At roughly 7x forward earnings, Barclays (BCS) looks attractive. Shares of bank have fallen more than 30% since August. The bank is due to come out with its detailed trading statement later this year. As long as its capital-adequacy ratios remain intact, Barclays may be up for a re-rating.

According to the “Plugged In” column, Google (GOOG) is playing high-stake pokker with wireless carriers. Does the co, which has designs on the mobile-phone industry, really want to go to war with the likes of AT&T and Verizon? Probably not. Even though Google is one of the few co’s on the planet that could enter the wireless-service mkt and afford to build a network from scratch, I doubt that they will. It's too expensive, too time-consuming and too difficult to execute for a co with such little expertise. "What they are trying to do is pressure the carriers," posits Charter Equity Research analyst Ed Snyder. "I doubt that Google wants to own spectrum or build out a network. That would be a fool's errand," he adds. So why would Google go to such great lengths? B/c it needs the wireless carriers to play ball, and Google thinks it can force the carriers to cooperate where existing handset makers have failed. For Google to become the last entrant to mkt as a regulated wireless carrier in a mature industry wouldn't turn out well for current shareholders. They may be willing to pay for growth of the burgeoning Internet ad mkt, but they didn't intend on owning a regulated utility that needs to spend tens of billions of dollars with 5yr time horizons for return on that investment. Simply put, a move to become a wireless carrier would fundamentally destroy one of the greatest growth-stock stories of our time. The wireless carriers should call the bluff.

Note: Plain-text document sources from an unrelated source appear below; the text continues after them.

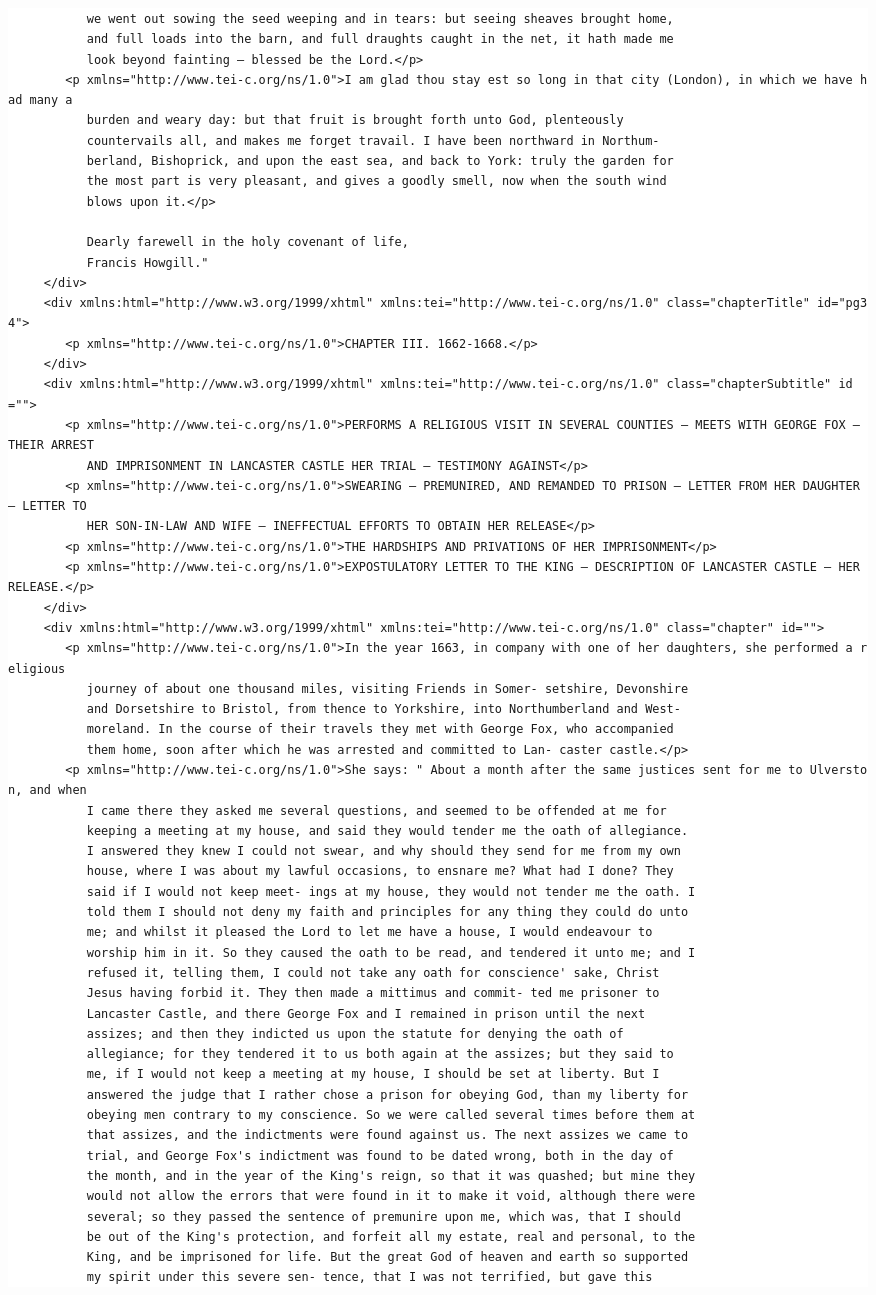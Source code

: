                we went out sowing the seed weeping and in tears: but seeing sheaves brought home,
               and full loads into the barn, and full draughts caught in the net, it hath made me
               look beyond fainting — blessed be the Lord.</p>
            <p xmlns="http://www.tei-c.org/ns/1.0">I am glad thou stay est so long in that city (London), in which we have had many a
               burden and weary day: but that fruit is brought forth unto God, plenteously
               countervails all, and makes me forget travail. I have been northward in Northum-
               berland, Bishoprick, and upon the east sea, and back to York: truly the garden for
               the most part is very pleasant, and gives a goodly smell, now when the south wind
               blows upon it.</p>
            
               Dearly farewell in the holy covenant of life,
               Francis Howgill."
         </div>
         <div xmlns:html="http://www.w3.org/1999/xhtml" xmlns:tei="http://www.tei-c.org/ns/1.0" class="chapterTitle" id="pg34">
            <p xmlns="http://www.tei-c.org/ns/1.0">CHAPTER III. 1662-1668.</p>
         </div>
         <div xmlns:html="http://www.w3.org/1999/xhtml" xmlns:tei="http://www.tei-c.org/ns/1.0" class="chapterSubtitle" id="">
            <p xmlns="http://www.tei-c.org/ns/1.0">PERFORMS A RELIGIOUS VISIT IN SEVERAL COUNTIES — MEETS WITH GEORGE FOX — THEIR ARREST
               AND IMPRISONMENT IN LANCASTER CASTLE HER TRIAL — TESTIMONY AGAINST</p>
            <p xmlns="http://www.tei-c.org/ns/1.0">SWEARING — PREMUNIRED, AND REMANDED TO PRISON — LETTER FROM HER DAUGHTER — LETTER TO
               HER SON-IN-LAW AND WIFE — INEFFECTUAL EFFORTS TO OBTAIN HER RELEASE</p>
            <p xmlns="http://www.tei-c.org/ns/1.0">THE HARDSHIPS AND PRIVATIONS OF HER IMPRISONMENT</p>
            <p xmlns="http://www.tei-c.org/ns/1.0">EXPOSTULATORY LETTER TO THE KING — DESCRIPTION OF LANCASTER CASTLE — HER RELEASE.</p>
         </div>
         <div xmlns:html="http://www.w3.org/1999/xhtml" xmlns:tei="http://www.tei-c.org/ns/1.0" class="chapter" id="">
            <p xmlns="http://www.tei-c.org/ns/1.0">In the year 1663, in company with one of her daughters, she performed a religious
               journey of about one thousand miles, visiting Friends in Somer- setshire, Devonshire
               and Dorsetshire to Bristol, from thence to Yorkshire, into Northumberland and West-
               moreland. In the course of their travels they met with George Fox, who accompanied
               them home, soon after which he was arrested and committed to Lan- caster castle.</p>
            <p xmlns="http://www.tei-c.org/ns/1.0">She says: " About a month after the same justices sent for me to Ulverston, and when
               I came there they asked me several questions, and seemed to be offended at me for
               keeping a meeting at my house, and said they would tender me the oath of allegiance.
               I answered they knew I could not swear, and why should they send for me from my own
               house, where I was about my lawful occasions, to ensnare me? What had I done? They
               said if I would not keep meet- ings at my house, they would not tender me the oath. I
               told them I should not deny my faith and principles for any thing they could do unto
               me; and whilst it pleased the Lord to let me have a house, I would endeavour to
               worship him in it. So they caused the oath to be read, and tendered it unto me; and I
               refused it, telling them, I could not take any oath for conscience' sake, Christ
               Jesus having forbid it. They then made a mittimus and commit- ted me prisoner to
               Lancaster Castle, and there George Fox and I remained in prison until the next
               assizes; and then they indicted us upon the statute for denying the oath of
               allegiance; for they tendered it to us both again at the assizes; but they said to
               me, if I would not keep a meeting at my house, I should be set at liberty. But I
               answered the judge that I rather chose a prison for obeying God, than my liberty for
               obeying men contrary to my conscience. So we were called several times before them at
               that assizes, and the indictments were found against us. The next assizes we came to
               trial, and George Fox's indictment was found to be dated wrong, both in the day of
               the month, and in the year of the King's reign, so that it was quashed; but mine they
               would not allow the errors that were found in it to make it void, although there were
               several; so they passed the sentence of premunire upon me, which was, that I should
               be out of the King's protection, and forfeit all my estate, real and personal, to the
               King, and be imprisoned for life. But the great God of heaven and earth so supported
               my spirit under this severe sen- tence, that I was not terrified, but gave this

“Technology Trader” discusses VMware (VMW) valuation. There was a sobering piece last week from Bernstein Research analyst Toni Sacconaghi on VMware's extraordinary valuation. He noted that it is one of just two co’s (other is BIDU) in the tech and telecom sector that trade at multiples of more than 20x EV to trailing 12 mo' sales. Sacconaghi ran a screen for stocks that at any time in the ‘02-‘06 period traded at a trailing EV/sales ratio of 20 or more. He found 7 that hit that level at least once. And of those, only two, SunPower (SPWR) and XM Satellite Radio (XMSR), outperformed the mkt for a year after they topped the 20 figure. He notes that both SunPower and XM were growing at much faster rates than VMware when they reached that valuation, 200% at SunPower and 140-150% at XM, vs 65% or so for VMW. And he notes that SunPower's valuation on that measure has come down considerably, while XM shares have suffered a huge absolute fall. Other stocks that at least briefly hit the 20 level include AKAM, EBAY, RHT, RMBS and SIRI. Sacconaghi notes that most of them underperformed the mkt in both the qrtr and the yr following the point where they hit the 20 ratio, and that only two stocks, XM and Sirius, were able to maintain multiples above 20 for a yr or more. Both later traded sharply lower. Sacconaghi wasn't making a fundamental call on VMW. But he did offer a sobering warning: The valuation is at a level that other highfliers have been unable to sustain.